_What is required_.
Using the material below, repeat exactly the lines from the one with "result = self.myEncoder.encode(input_items[0][:])" through the one with "明年二月，帝幸承天。詔伯溫總", ends included, without any images.

_Available data_.
──────

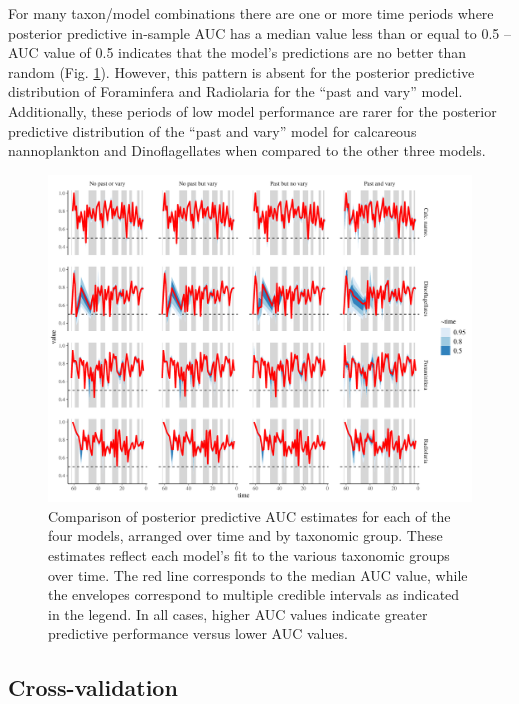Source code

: \documentclass[12pt,letterpaper]{article}
\begin{document}
For many taxon/model combinations there are one or more time periods where posterior predictive in-sample AUC has a median value less than or equal to 0.5 -- AUC value of 0.5 indicates that the model's predictions are no better than random (Fig. \ref{fig:auc_taxon_time}). However, this pattern is absent for the posterior predictive distribution of Foraminfera and Radiolaria for the ``past and vary'' model. Additionally, these periods of low model performance are rarer for the posterior predictive distribution of the ``past and vary'' model for calcareous nannoplankton and Dinoflagellates when compared to the other three models.
\begin{figure}[ht]
  \centering
  \includegraphics[width=\textwidth,height=0.5\textheight,keepaspectratio=true]{../results/figure/auc_taxon_time}
  \caption{Comparison of posterior predictive AUC estimates for each of the four models, arranged over time and by taxonomic group. These estimates reflect each model's fit to the various taxonomic groups over time. The red line corresponds to the median AUC value, while the envelopes correspond to multiple credible intervals as indicated in the legend. In all cases, higher AUC values indicate greater predictive performance versus lower AUC values.}
  \label{fig:auc_taxon_time}
\end{figure}




\subsection{Cross-validation}
\end{document}
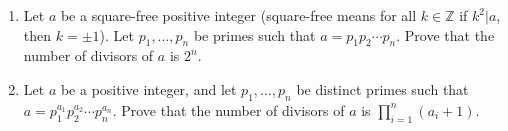 \documentclass[letterpaper,12pt]{article}
\def\Z{\mathbb Z}
\begin{document}
\begin{enumerate}
\item
Let $a$ be a square-free positive integer (square-free means for all $k\in \Z$ if $k^2|a$, then $k=\pm 1$). Let $p_1,\dots,p_n$ be primes such that $a=p_1p_2\cdots p_n$. Prove that the number of divisors of $a$ is $2^n$.

\item
Let $a$ be a positive integer, and let $p_1,\dots,p_n$ be distinct primes such that $a=p_1^{a_1}p_2^{a_2}\cdots p_n^{a_n}$. Prove that the number of divisors of $a$ is $\prod_{i=1}^n(a_i+1)$.

\end{enumerate}
\end{document}
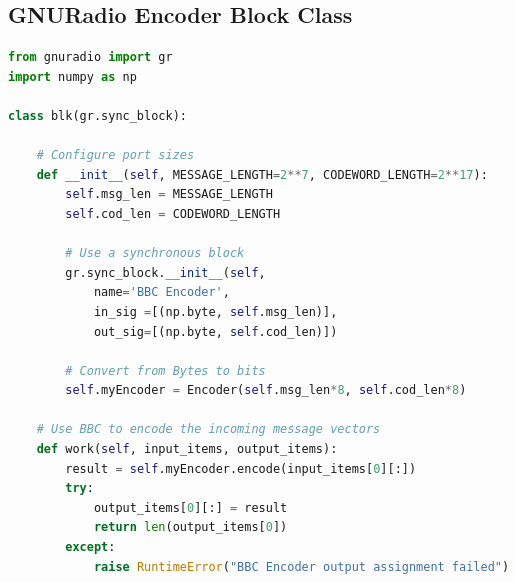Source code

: \documentclass[conference]{IEEEtran}
\begin{document}
\subsection{GNURadio Encoder Block Class}
\label{GnuEncodeAppendix}
\begin{lstlisting}[language=Python]
from gnuradio import gr
import numpy as np

class blk(gr.sync_block):

    # Configure port sizes
    def __init__(self, MESSAGE_LENGTH=2**7, CODEWORD_LENGTH=2**17):
        self.msg_len = MESSAGE_LENGTH
        self.cod_len = CODEWORD_LENGTH

        # Use a synchronous block
        gr.sync_block.__init__(self,
            name='BBC Encoder',
            in_sig =[(np.byte, self.msg_len)],    
            out_sig=[(np.byte, self.cod_len)])
        
        # Convert from Bytes to bits
        self.myEncoder = Encoder(self.msg_len*8, self.cod_len*8)
    
    # Use BBC to encode the incoming message vectors
    def work(self, input_items, output_items):
        result = self.myEncoder.encode(input_items[0][:])        
        try:
            output_items[0][:] = result
            return len(output_items[0])
        except:
            raise RuntimeError("BBC Encoder output assignment failed")
\end{lstlisting}

\newpage
\end{document}
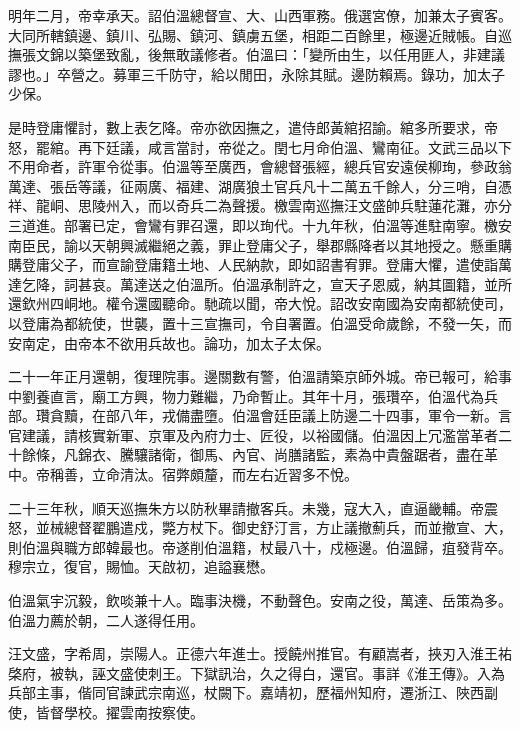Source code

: \begin{pinyinscope}
明年二月，帝幸承天。詔伯溫總督宣、大、山西軍務。俄選宮僚，加兼太子賓客。大同所轄鎮邊、鎮川、弘賜、鎮河、鎮虜五堡，相距二百餘里，極邊近賊帳。自巡撫張文錦以築堡致亂，後無敢議修者。伯溫曰：「變所由生，以任用匪人，非建議謬也。」卒營之。募軍三千防守，給以閒田，永除其賦。邊防賴焉。錄功，加太子少保。

是時登庸懼討，數上表乞降。帝亦欲因撫之，遣侍郎黃綰招諭。綰多所要求，帝怒，罷綰。再下廷議，咸言當討，帝從之。閏七月命伯溫、鸞南征。文武三品以下不用命者，許軍令從事。伯溫等至廣西，會總督張經，總兵官安遠侯柳珣，參政翁萬達、張岳等議，征兩廣、福建、湖廣狼土官兵凡十二萬五千餘人，分三哨，自憑祥、龍峒、思陵州入，而以奇兵二為聲援。檄雲南巡撫汪文盛帥兵駐蓮花灘，亦分三道進。部署已定，會鸞有罪召還，即以珣代。十九年秋，伯溫等進駐南寧。檄安南臣民，諭以天朝興滅繼絕之義，罪止登庸父子，舉郡縣降者以其地授之。懸重購購登庸父子，而宣諭登庸籍土地、人民納款，即如詔書宥罪。登庸大懼，遣使詣萬達乞降，詞甚哀。萬達送之伯溫所。伯溫承制許之，宣天子恩威，納其圖籍，並所還欽州四峒地。權令還國聽命。馳疏以聞，帝大悅。詔改安南國為安南都統使司，以登庸為都統使，世襲，置十三宣撫司，令自署置。伯溫受命歲餘，不發一矢，而安南定，由帝本不欲用兵故也。論功，加太子太保。

二十一年正月還朝，復理院事。邊關數有警，伯溫請築京師外城。帝已報可，給事中劉養直言，廟工方興，物力難繼，乃命暫止。其年十月，張瓚卒，伯溫代為兵部。瓚貪黷，在部八年，戎備盡墮。伯溫會廷臣議上防邊二十四事，軍令一新。言官建議，請核實新軍、京軍及內府力士、匠役，以裕國儲。伯溫因上冗濫當革者二十餘條，凡錦衣、騰驤諸衛，御馬、內官、尚膳諸監，素為中貴盤踞者，盡在革中。帝稱善，立命清汰。宿弊頗釐，而左右近習多不悅。

二十三年秋，順天巡撫朱方以防秋畢請撤客兵。未幾，寇大入，直逼畿輔。帝震怒，並械總督翟鵬遣戍，斃方杖下。御史舒汀言，方止議撤薊兵，而並撤宣、大，則伯溫與職方郎韓最也。帝遂削伯溫籍，杖最八十，戍極邊。伯溫歸，疽發背卒。穆宗立，復官，賜恤。天啟初，追謚襄懋。

伯溫氣宇沉毅，飲啖兼十人。臨事決機，不動聲色。安南之役，萬達、岳策為多。伯溫力薦於朝，二人遂得任用。

汪文盛，字希周，崇陽人。正德六年進士。授饒州推官。有顧嵩者，挾刃入淮王祐棨府，被執，誣文盛使刺王。下獄訊治，久之得白，還官。事詳《淮王傳》。入為兵部主事，偕同官諫武宗南巡，杖闕下。嘉靖初，歷福州知府，遷浙江、陜西副使，皆督學校。擢雲南按察使。


\end{pinyinscope}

──────

_Exercise response_.
        result = self.myEncoder.encode(input_items[0][:])        
        try:
            output_items[0][:] = result
            return len(output_items[0])
        except:
            raise RuntimeError("BBC Encoder output assignment failed")
\end{lstlisting}

\newpage
\end{document}
Source code

: \begin{pinyinscope}
明年二月，帝幸承天。詔伯溫總督宣、大、山西軍務。俄選宮僚，加兼太子賓客。大同所轄鎮邊、鎮川、弘賜、鎮河、鎮虜五堡，相距二百餘里，極邊近賊帳。自巡撫張文錦以築堡致亂，後無敢議修者。伯溫曰：「變所由生，以任用匪人，非建議謬也。」卒營之。募軍三千防守，給以閒田，永除其賦。邊防賴焉。錄功，加太子少保。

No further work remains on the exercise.